Axioma Adds Next Gen Fixed Income and Multi-Asset Models in Risk Service

Axioma, the leading global provider of enterprise risk management, portfolio construction and regulatory reporting solutions, has launched the next generation of its Axioma RiskTM solution which significantly enhances its Fixed Income and Multi-Asset Risk Models. These new, bottom-up risk models are constructed using Axiomas proprietary methodology for modeling global fixed income returns across both developed and emerging markets. This methodology relies on a rigorous, research-based approach that incorporates granular, company-specific data, down to the entity level, in order to produce highly accurate fixed income curves that isolate data signals while reducing data noise.

Building meaningful derived issuer-specific curves and market surfaces to construct risk models is notoriously difficult, said Ian Lumb, Axiomas Head of Risk Solutions. We have spent years cleansing and organizing the underlying fixed income data to develop a proprietary methodology that solves for the main challenges that exist in other fixed income risk models and incorporated these techniques into Axioma Risk.
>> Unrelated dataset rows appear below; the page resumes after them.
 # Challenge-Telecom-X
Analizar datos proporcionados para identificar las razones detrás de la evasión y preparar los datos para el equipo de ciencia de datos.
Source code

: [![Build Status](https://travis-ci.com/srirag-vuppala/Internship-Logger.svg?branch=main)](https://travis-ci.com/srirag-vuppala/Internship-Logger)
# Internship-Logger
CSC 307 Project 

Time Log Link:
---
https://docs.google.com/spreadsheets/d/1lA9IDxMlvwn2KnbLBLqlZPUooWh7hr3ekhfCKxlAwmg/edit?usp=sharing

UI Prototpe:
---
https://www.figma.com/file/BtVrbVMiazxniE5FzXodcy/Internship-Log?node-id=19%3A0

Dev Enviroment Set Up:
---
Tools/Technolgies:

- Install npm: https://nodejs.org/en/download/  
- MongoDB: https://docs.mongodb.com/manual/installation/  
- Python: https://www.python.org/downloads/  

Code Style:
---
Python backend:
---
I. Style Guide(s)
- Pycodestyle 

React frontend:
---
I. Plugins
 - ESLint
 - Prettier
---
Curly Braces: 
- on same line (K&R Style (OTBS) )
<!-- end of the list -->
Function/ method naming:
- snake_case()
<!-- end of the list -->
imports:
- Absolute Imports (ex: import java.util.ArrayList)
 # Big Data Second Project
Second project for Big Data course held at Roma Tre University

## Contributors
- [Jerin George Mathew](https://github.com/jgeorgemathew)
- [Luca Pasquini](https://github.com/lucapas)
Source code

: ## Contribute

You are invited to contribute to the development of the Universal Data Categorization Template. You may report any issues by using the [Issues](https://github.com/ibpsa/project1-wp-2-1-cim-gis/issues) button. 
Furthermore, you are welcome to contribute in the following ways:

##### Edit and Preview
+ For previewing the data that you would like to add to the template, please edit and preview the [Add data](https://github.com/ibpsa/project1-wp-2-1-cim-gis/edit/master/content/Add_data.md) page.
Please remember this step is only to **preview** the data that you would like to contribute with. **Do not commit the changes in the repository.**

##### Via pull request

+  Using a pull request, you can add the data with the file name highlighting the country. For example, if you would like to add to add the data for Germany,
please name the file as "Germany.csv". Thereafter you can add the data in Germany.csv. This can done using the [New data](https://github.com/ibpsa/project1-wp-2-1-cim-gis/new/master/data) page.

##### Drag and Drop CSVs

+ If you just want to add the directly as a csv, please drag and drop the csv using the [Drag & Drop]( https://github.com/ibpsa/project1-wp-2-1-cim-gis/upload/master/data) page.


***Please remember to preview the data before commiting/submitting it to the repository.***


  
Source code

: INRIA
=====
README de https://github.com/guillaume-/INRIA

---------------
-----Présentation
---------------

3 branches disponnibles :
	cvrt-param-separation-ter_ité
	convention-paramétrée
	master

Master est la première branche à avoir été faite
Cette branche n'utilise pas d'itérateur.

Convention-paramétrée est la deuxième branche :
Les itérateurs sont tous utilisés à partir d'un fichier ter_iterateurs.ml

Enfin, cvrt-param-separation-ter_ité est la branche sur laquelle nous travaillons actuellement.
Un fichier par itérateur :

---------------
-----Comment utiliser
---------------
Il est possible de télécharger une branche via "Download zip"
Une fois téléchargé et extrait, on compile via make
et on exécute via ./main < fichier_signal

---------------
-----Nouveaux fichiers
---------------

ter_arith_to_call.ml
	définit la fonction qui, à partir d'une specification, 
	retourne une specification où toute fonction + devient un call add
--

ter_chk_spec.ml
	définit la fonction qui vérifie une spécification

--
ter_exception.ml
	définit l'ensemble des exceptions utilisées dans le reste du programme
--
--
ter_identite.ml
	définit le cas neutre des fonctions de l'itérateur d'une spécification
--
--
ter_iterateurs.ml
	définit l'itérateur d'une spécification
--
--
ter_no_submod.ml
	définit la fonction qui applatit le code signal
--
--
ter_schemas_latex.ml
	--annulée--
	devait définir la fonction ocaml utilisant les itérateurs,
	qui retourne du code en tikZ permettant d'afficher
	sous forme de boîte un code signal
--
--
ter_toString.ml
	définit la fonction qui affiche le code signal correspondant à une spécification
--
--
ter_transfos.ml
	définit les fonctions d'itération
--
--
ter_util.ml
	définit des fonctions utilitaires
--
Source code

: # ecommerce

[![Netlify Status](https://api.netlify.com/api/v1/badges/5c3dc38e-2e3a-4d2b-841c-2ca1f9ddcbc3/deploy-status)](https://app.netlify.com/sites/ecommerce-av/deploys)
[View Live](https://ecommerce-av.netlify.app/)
The new methodology for building credit spread curves and duration times spread (DTS) measures allows the Fixed Income and Multi-Asset models, available through Axioma Risk, to provide users with a more granular and accurate view of entity-specific risk. This ensures that risk budgets are measured and monitored accurately, and that exposures from similar sectors or ratings are not all assumed to have the same risk. This enhanced visibility ensures that portfolio managers, risk managers and central risk book owners are able to model all corporate and non-corporate credit risk accurately across their portfolios and to deconstruct portfolio risk at a truly granular level.

Sub-entities of the same parent company can trade very differently, explains Christoph Schon, Axiomas Head of Applied Research, EMEA. If you treat all entities the same across a given capital structure, then your fixed income risk model may be missing crucial information that can inform your investment process – things like diversification benefits and distressed assets. It is important to be able to identify these elements and to model their impact.

Through a smoothing process that relies on an internally developed machine learning technique, Axioma Risk will also separate out artificial volatility and reduce data noise.

Other new features of the next generation Axioma Risk Fixed Income and Multi-Asset Risk Models include:

  • Decomposition all the way to cashflows
  • Market-consistent pricing and analytics
  • Granular risk factors that are aligned with investment strategies
  • Improved full-revaluation stress tests and risk simulations
  • Consistent classifications

As a best-of-breed risk solutions provider, Axioma continually releases new updates to its risk models across both Equities and Fixed income. Existing users will be able to switch seamlessly to the new best-in-class risk model while new users can directly integrate these models into their existing workflow using Axiomas API-first technology.